Stochastic Modeling and Pitch Angle Control of Wind Turbine Using Fuzzy Logic Based Adaptive Controller

Abstract

Wind energy, is renewable energy source, which is widely studied nowadays. Among wind turbine systems, variable wind turbine are the most preferred one, since it is most efficient and has more capability of control over wide speed area. Wind behavior determine the energy conversion process of wind turbine. Due to the randomness and intermittent nature of wind speed the energy conversation process is varied. So, to maximize the extracted energy from wind, pitch angle controller is investigated. Pitch angle control phenomena helps to run the system with higher efficiency and reliability in turbulent weather conditions (stochastic nature) and to stabilize output power at higher wind speed and optimize at lower wind speed.
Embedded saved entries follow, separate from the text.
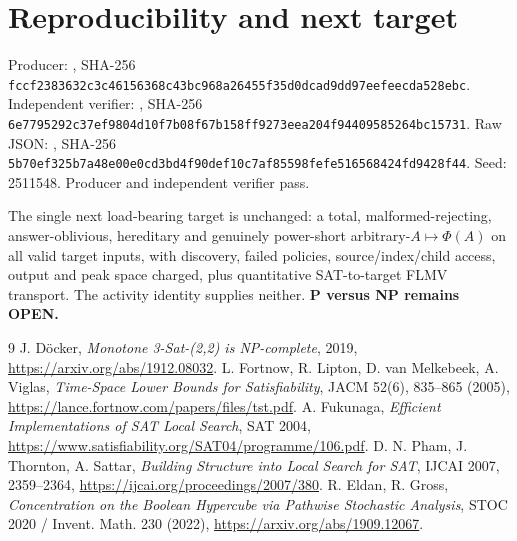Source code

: \documentclass[11pt]{article}
\begin{document}
\section{Reproducibility and next target}
Producer:
, SHA-256
\texttt{fccf2383632c3c46156368c43bc968a26455f35d0dcad9dd97eefeecda528ebc}.
Independent verifier:
, SHA-256
\texttt{6e7795292c37ef9804d10f7b08f67b158ff9273eea204f94409585264bc15731}.
Raw JSON:
,
SHA-256 \texttt{5b70ef325b7a48e00e0cd3bd4f90def10c7af85598fefe516568424fd9428f44}.
Seed: 2511548.  Producer and independent verifier pass.

The single next load-bearing target is unchanged: a total, malformed-rejecting,
answer-oblivious, hereditary and genuinely power-short arbitrary-$A\mapsto\Phi(A)$ on
all valid target inputs, with discovery, failed policies, source/index/child access,
output and peak space charged, plus quantitative SAT-to-target FLMV transport.  The
activity identity supplies neither.  \textbf{P versus NP remains OPEN.}

\begin{thebibliography}{9}
 J. D\"ocker, \emph{Monotone 3-Sat-(2,2) is NP-complete}, 2019,
\url{https://arxiv.org/abs/1912.08032}.
 L. Fortnow, R. Lipton, D. van Melkebeek, A. Viglas,
\emph{Time-Space Lower Bounds for Satisfiability}, JACM 52(6), 835--865 (2005),
\url{https://lance.fortnow.com/papers/files/tst.pdf}.
 A. Fukunaga, \emph{Efficient Implementations of SAT Local Search},
SAT 2004, \url{https://www.satisfiability.org/SAT04/programme/106.pdf}.
 D. N. Pham, J. Thornton, A. Sattar, \emph{Building Structure into Local
Search for SAT}, IJCAI 2007, 2359--2364,
\url{https://ijcai.org/proceedings/2007/380}.
 R. Eldan, R. Gross, \emph{Concentration on the Boolean Hypercube via
Pathwise Stochastic Analysis}, STOC 2020 / Invent. Math. 230 (2022),
\url{https://arxiv.org/abs/1909.12067}.
\end{thebibliography}
\end{document}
However, to maximize extracted energy conversion, pitch angle will tune the attack angle of a wind turbine rotor blade into or out of wind waves depending on wind speed. In this thesis fuzzy logic based adaptive controller is used to control the pitch angle of wind turbine to reduce external disturbance, robustness and uncertainty of parameters. The objective of the controller is defined as that of maintaining the rotor speed and pitch angle at suitable values depending on operating regions of wind turbine. Finally, a new method of fuzzy logic based adaptive controller is compared with conventional controller (PID) and the simulation results were analyzed. The simulation results shows that the fuzzy logic based adaptive controller can achieve better control performances than conventional pitch angle control strategies, minimizing fatigue and preventing input mechanical power to exceed the design limits.